Der Aufenthalt In San Julian wird gerettet durch den lokalen Rummelplatz, der Ellie jeden Abend in Hochstimmung versetzt. Sonst bietet der kleine Ort, passend zur Umgebung, nicht viel. Die patagonische Steppe und die menschenleere Atlantikküste ist bemerkenswert tröge. Von Puerto San Julian bis zur nächsten Stadt Caleta Olivia warten wieder über 300 einsame Straßenkilometer, die an Langeweile kaum zu überbieten sind. Doch es gilt am Steuer trotzdem aufmerksam zu bleiben, denn der Wind möchte einen gern von der Straße schieben. Zudem ist der Asphalt gespickt mit Unfallopfern, z.T. liegen im Abstand von 50m die Hasen-, Nandu- oder selten auch Guanako-Kadaver. Und das kommt nicht von ungefähr, überall an der Straße stehen Tiere und laufen oft unkontrolliert auf die Fahrbahn.

Caleta Olivia macht uns nicht richtig an, also rollen wir noch weiter bis kurz vor Comodoro Rivadavia. Rada Tilly heißt der reiche Vorort mit der beeindruckenden Uferpromenade. Comodoro ist das Erdölzentrum des Landes und ein guter Teil der Gewinne scheint nach Rada Tilly abzufließen. In der oben beschriebenen Einöde hätte ich nicht erwartet so piekfeine Strandbars, die auch die Cote d'Azur schmücken würden, zu finden. Während unseres Aufenthaltes wird dann auch noch eine neue Skateranlage eingeweiht, sodass es einiges zu sehen gibt und Ellie wieder voll in ihrem Element ist.
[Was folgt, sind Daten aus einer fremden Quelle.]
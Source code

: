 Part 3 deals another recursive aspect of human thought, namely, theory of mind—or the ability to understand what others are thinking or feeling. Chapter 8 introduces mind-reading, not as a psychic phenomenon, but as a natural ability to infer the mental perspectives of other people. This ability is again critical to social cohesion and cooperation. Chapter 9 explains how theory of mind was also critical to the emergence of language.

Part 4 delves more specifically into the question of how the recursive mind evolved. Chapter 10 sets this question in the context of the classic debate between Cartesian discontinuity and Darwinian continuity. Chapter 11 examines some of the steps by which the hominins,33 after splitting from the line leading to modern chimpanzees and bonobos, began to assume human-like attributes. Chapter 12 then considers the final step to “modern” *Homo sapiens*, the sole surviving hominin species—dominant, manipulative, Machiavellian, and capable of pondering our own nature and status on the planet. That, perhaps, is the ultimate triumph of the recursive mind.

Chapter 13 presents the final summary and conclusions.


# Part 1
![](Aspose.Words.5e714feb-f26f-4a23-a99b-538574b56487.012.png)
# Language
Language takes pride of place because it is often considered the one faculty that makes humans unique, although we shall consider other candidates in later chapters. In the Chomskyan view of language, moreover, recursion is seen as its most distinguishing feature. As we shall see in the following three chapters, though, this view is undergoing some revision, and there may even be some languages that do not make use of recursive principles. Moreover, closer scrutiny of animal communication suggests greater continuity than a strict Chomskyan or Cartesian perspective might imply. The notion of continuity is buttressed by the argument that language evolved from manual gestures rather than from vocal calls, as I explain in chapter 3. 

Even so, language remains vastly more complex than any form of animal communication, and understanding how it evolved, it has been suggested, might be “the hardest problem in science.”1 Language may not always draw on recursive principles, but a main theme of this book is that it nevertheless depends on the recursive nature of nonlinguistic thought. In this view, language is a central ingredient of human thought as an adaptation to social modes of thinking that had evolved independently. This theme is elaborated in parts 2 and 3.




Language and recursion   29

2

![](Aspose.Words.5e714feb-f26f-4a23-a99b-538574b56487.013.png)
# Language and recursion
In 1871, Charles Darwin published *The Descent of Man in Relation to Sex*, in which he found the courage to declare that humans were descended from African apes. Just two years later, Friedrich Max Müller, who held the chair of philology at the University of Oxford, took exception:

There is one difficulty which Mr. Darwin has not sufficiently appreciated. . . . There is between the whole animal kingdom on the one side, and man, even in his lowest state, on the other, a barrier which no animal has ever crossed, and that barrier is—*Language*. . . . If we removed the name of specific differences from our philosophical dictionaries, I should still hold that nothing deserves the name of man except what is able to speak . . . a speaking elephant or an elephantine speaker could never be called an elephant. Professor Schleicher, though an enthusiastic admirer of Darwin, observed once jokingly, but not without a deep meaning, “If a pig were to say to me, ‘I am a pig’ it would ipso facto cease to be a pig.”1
Begeistert von dem kleinen Strandort, der mir zuvor gar nicht geläufig war, checke ich das Internet und finde einen bemerkenswerten Superlativ, Rada Tilly soll der "südlichste voll ausgebaute Badeort der Welt" sein. Naja, bitte nicht nachfragen, was "voll ausgebaut" bedeutet. Auch zum nahen Comodoro Rivadavia finden sich einige interessante Einträge. So nennen ihre Bewohner sie liebevoll "Hauptstadt des Windes" und Windgeschwindigkeiten von 250km/h sollen bei Stürmen keine Seltenheit sein, sodass beim Bau der Hochhäuser im Stadtzentrum besondere Umstände berücksichtigt werden müssen. Als wir uns am kommenden Tag wieder auf die Fahrt durch etwa 350km Niemandsland machen, fegt der Wind mit Böen von Windstärke 9 durch die Gassen und wir sind froh die unwirtlichen Verhältnisse zu verlassen. Da ist es richtig wohltuend bei Trelew nach langer Fahrt endlich wieder einmal saftig grüne Wiesen im Tal des Rio Chubut zu sehen und Windverhältnisse zu spüren, mit denen man umgehen kann.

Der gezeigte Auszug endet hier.